Objectives: Extracellular matrix (ECM) remodelling is a critical aspect of cardiac remodelling following myocardial infarction. Tissue inhibitors of metalloproteinases (TIMPs) are physiological inhibitors of matrix metalloproteinases (MMPs) that degrade the ECM proteins. TIMP-3 is highly expressed in the heart and is markedly downregulated in patients with ischaemic cardiomyopathy. Cell-based gene therapy can enhance the effects of cell transplantation by temporally and spatially regulating the release of the gene product. The purpose of this study was to investigate the role of TIMP-3 gene-transfected vascular smooth muscle cells (VSMCs) in modifying heart structure and function in rats when transplanted 3days after myocardial infarction (MI).

Methods: Anesthetised rats were subjected to coronary artery ligation followed 3days later by thoracotomy and transplantation of TIMP-3 gene-transfected VSMCs, untransfected VSMCs or medium injected directly into the ischaemic myocardium.
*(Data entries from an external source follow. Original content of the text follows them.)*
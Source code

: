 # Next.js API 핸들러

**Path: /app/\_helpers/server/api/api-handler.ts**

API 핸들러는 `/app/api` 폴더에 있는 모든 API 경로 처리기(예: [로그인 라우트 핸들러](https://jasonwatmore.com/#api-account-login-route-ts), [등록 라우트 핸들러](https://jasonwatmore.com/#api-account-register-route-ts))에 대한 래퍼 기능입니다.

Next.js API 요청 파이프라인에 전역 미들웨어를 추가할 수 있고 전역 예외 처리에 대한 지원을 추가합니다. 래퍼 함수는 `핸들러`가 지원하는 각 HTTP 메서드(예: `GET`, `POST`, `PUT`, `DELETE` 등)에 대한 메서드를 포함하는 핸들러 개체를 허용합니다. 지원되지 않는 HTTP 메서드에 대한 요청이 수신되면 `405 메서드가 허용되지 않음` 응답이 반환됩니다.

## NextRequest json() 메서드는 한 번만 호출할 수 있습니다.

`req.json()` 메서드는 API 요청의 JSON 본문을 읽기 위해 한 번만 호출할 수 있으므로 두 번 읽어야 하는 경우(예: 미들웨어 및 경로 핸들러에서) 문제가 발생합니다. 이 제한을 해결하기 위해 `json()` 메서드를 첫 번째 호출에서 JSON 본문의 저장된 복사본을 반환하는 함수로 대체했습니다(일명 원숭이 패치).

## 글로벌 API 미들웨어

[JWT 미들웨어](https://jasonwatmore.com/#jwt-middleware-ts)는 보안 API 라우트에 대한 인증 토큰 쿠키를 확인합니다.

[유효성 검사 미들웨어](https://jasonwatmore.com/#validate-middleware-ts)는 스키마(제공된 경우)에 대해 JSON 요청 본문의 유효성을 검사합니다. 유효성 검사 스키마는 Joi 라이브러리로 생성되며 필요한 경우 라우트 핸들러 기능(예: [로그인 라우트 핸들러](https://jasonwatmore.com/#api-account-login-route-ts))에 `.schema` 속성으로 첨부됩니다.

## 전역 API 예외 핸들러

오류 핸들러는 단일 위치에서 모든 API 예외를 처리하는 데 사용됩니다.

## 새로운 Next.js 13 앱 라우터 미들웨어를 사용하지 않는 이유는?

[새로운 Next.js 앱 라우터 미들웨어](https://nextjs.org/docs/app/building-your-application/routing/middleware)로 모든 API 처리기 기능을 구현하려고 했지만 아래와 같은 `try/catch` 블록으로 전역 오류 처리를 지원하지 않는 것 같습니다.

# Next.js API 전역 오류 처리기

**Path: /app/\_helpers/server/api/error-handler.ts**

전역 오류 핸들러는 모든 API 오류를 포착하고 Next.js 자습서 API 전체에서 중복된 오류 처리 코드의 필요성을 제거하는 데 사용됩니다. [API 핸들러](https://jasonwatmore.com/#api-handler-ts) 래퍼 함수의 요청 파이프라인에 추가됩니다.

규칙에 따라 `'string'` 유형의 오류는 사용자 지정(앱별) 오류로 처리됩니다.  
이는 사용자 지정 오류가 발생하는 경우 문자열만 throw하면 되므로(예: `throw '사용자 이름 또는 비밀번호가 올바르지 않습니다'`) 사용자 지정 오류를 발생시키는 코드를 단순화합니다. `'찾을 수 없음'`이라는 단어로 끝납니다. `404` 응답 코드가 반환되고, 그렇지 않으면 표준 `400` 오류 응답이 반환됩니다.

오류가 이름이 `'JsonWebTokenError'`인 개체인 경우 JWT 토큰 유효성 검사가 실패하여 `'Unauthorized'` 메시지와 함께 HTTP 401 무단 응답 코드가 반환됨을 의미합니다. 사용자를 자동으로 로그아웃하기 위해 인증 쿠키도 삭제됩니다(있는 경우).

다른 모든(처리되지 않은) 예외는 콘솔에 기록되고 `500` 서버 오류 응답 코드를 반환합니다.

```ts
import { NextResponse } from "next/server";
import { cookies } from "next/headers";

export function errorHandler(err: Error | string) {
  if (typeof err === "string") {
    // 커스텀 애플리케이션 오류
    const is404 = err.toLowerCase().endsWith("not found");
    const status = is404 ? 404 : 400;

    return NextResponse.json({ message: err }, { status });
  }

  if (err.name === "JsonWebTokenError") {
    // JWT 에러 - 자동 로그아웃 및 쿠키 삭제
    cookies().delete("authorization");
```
We assessed left ventricular structure and function by echocardiography and morphometry, and measured the levels of myocardial matrix metalloproteinase-2 and -9 (MMP-2, MMP-9), TIMP-3 and tumour necrosis factor-α (TNF-α) at 4weeks post-myocardial infarction.
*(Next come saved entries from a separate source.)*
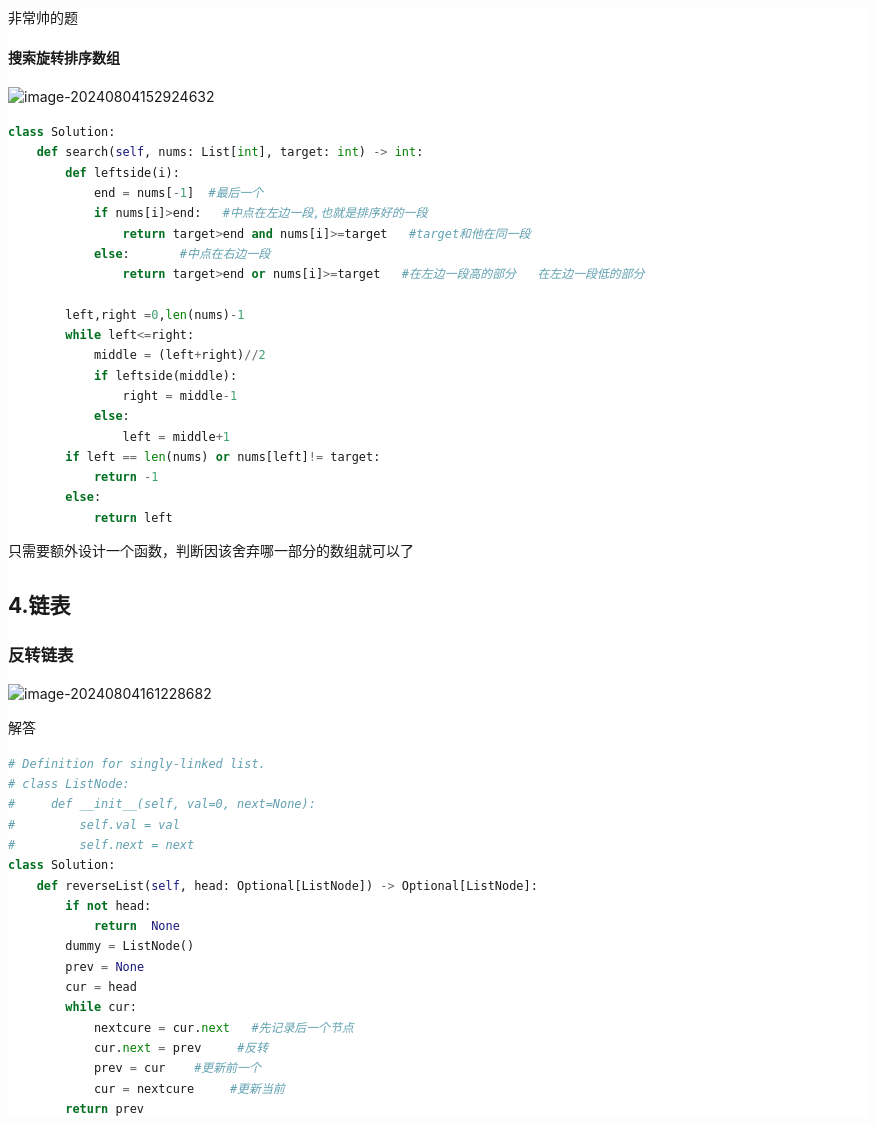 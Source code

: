非常帅的题

#### 搜索旋转排序数组

![image-20240804152924632](/assets/img/leetcode/image-20240804152924632.png)

```python
class Solution:
    def search(self, nums: List[int], target: int) -> int:
        def leftside(i):
            end = nums[-1]  #最后一个
            if nums[i]>end:   #中点在左边一段,也就是排序好的一段
                return target>end and nums[i]>=target   #target和他在同一段
            else:       #中点在右边一段
                return target>end or nums[i]>=target   #在左边一段高的部分   在左边一段低的部分

        left,right =0,len(nums)-1
        while left<=right:
            middle = (left+right)//2
            if leftside(middle):
                right = middle-1
            else:
                left = middle+1
        if left == len(nums) or nums[left]!= target:
            return -1
        else:
            return left
```

只需要额外设计一个函数，判断因该舍弃哪一部分的数组就可以了

## 4.链表

### 反转链表

![image-20240804161228682](/assets/img/leetcode/image-20240804161228682.png)

解答

```python
# Definition for singly-linked list.
# class ListNode:
#     def __init__(self, val=0, next=None):
#         self.val = val
#         self.next = next
class Solution:
    def reverseList(self, head: Optional[ListNode]) -> Optional[ListNode]:
        if not head:
            return  None
        dummy = ListNode()
        prev = None
        cur = head
        while cur:
            nextcure = cur.next   #先记录后一个节点
            cur.next = prev     #反转
            prev = cur    #更新前一个
            cur = nextcure     #更新当前
        return prev
```

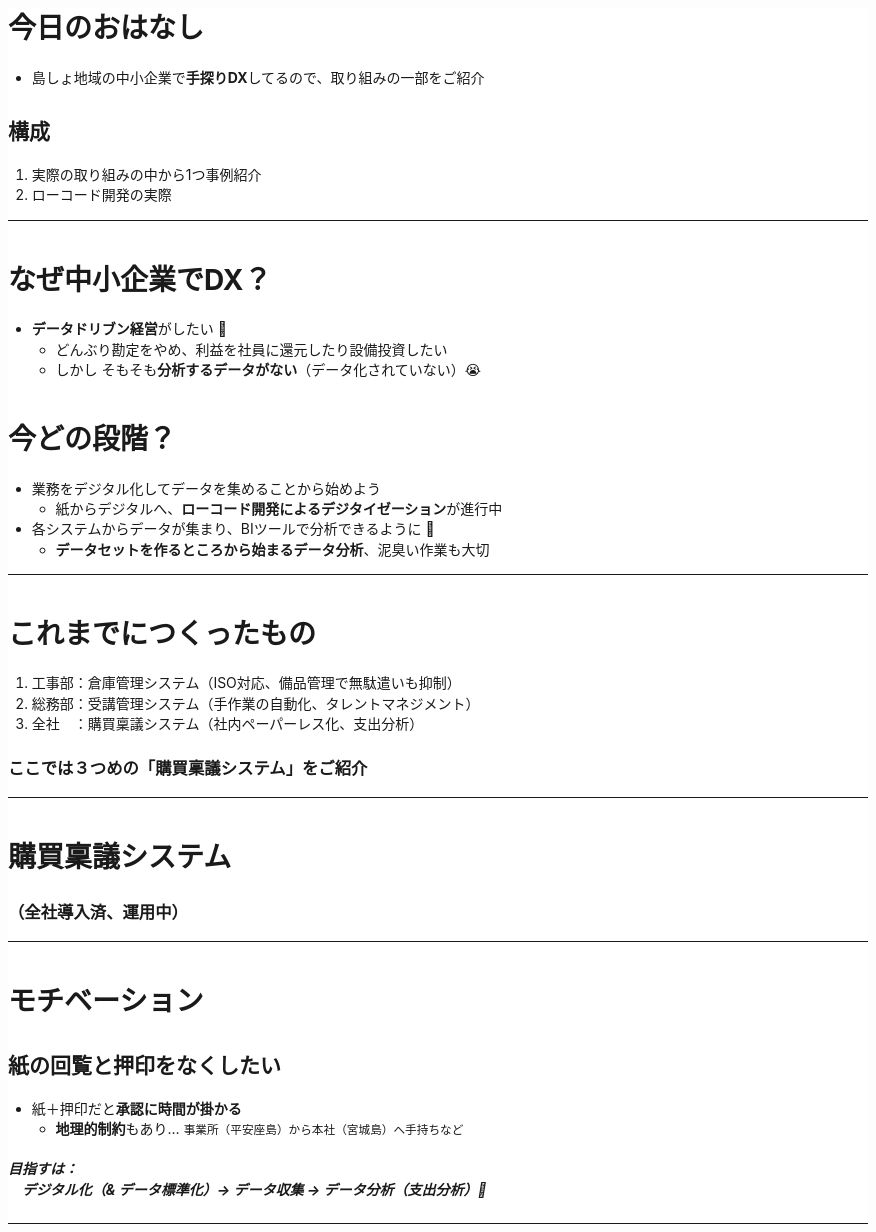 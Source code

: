
# 今日のおはなし
- 島しょ地域の中小企業で**手探りDX**してるので、取り組みの一部をご紹介

## 構成
1. 実際の取り組みの中から1つ事例紹介
1. ローコード開発の実際

---

# なぜ中小企業でDX？
- **データドリブン経営**がしたい :dart:
    - どんぶり勘定をやめ、利益を社員に還元したり設備投資したい
    - しかし そもそも**分析するデータがない**（データ化されていない）:sob:
# 今どの段階？
- 業務をデジタル化してデータを集めることから始めよう
    - 紙からデジタルへ、**ローコード開発によるデジタイゼーション**が進行中
- 各システムからデータが集まり、BIツールで分析できるように :tada:
    - **データセットを作るところから始まるデータ分析**、泥臭い作業も大切

---

# これまでにつくったもの

1. 工事部：倉庫管理システム（ISO対応、備品管理で無駄遣いも抑制）
1. 総務部：受講管理システム（手作業の自動化、タレントマネジメント）
1. 全社　：購買稟議システム（社内ペーパーレス化、支出分析）

### ここでは３つめの「**購買稟議システム**」をご紹介

---

# 購買稟議システム
### （全社導入済、運用中）

---

# モチベーション
## **紙**の回覧と**押印**をなくしたい
- 紙＋押印だと**承認に時間が掛かる**
    - **地理的制約**もあり… <small>事業所（平安座島）から本社（宮城島）へ手持ちなど</small>

##### 目指すは：<br>　デジタル化（& データ標準化）→ データ収集 → **データ分析（支出分析）:dart:**

---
Results: Transplantation of TIMP-3 gene-transfected VSMCs and untransfected VSMCs significantly decreased scar expansion and ventricular dilatation 25days post-transplantation (4weeks after MI). MMPs and TNF-α levels were reduced in the transplantation groups when compared to the group that was given an injection of medium only. Transplantation of TIMP-3 gene-transfected VSMCs was more effective in preventing progressive cardiac dysfunction, ventricular dilatation and in reducing MMP-2, MMP-9 and TNF-α levels when compared to the transplantation of untransfected VSMCs.

Conclusions: TIMP-3 gene transfection was associated with attenuated left ventricular dilation and recovery of systolic function after MI compared with the control. TIMP-3 transfection enhanced the effects of transplanted VSMCs in rats by inhibiting matrix degradation and inflammatory cytokine expression, leading to improved myocardial remodelling.

Keywords: Acute myocardial infraction; Cell transplantation; Extracellular matrix; Myocardium remodeling; TIMP-3 gene.